[Activity]: Which lines of the entries hold the string "redisConnectionFactory"? Copy each one.

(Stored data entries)
════════════════════
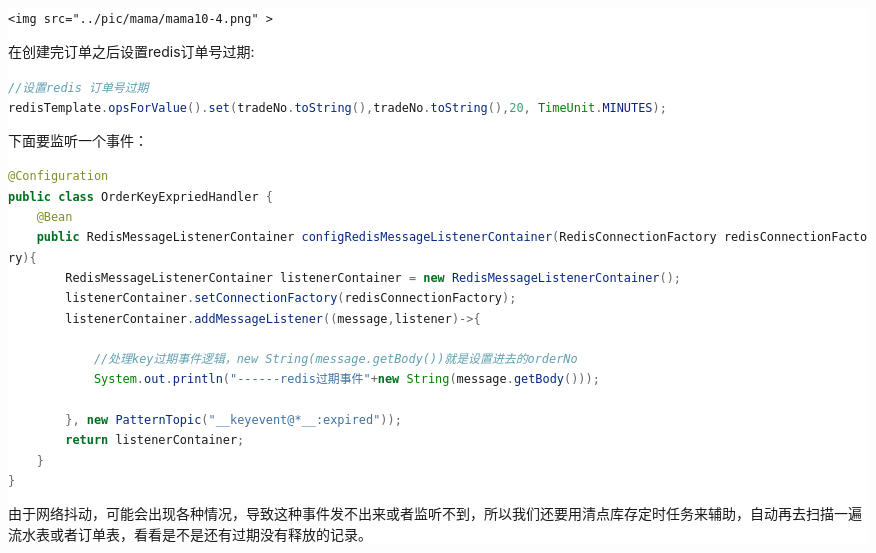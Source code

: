     <img src="../pic/mama/mama10-4.png" >
</div>

在创建完订单之后设置redis订单号过期:

```java
//设置redis 订单号过期
redisTemplate.opsForValue().set(tradeNo.toString(),tradeNo.toString(),20, TimeUnit.MINUTES);
```

下面要监听一个事件：


```java
@Configuration
public class OrderKeyExpriedHandler {
    @Bean
    public RedisMessageListenerContainer configRedisMessageListenerContainer(RedisConnectionFactory redisConnectionFactory){
        RedisMessageListenerContainer listenerContainer = new RedisMessageListenerContainer();
        listenerContainer.setConnectionFactory(redisConnectionFactory);
        listenerContainer.addMessageListener((message,listener)->{
        
            //处理key过期事件逻辑，new String(message.getBody())就是设置进去的orderNo
            System.out.println("------redis过期事件"+new String(message.getBody()));
            
        }, new PatternTopic("__keyevent@*__:expired"));
        return listenerContainer;
    }
}
```

由于网络抖动，可能会出现各种情况，导致这种事件发不出来或者监听不到，所以我们还要用清点库存定时任务来辅助，自动再去扫描一遍流水表或者订单表，看看是不是还有过期没有释放的记录。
════════════════════
[Answer box]:
    public RedisMessageListenerContainer configRedisMessageListenerContainer(RedisConnectionFactory redisConnectionFactory){
        listenerContainer.setConnectionFactory(redisConnectionFactory);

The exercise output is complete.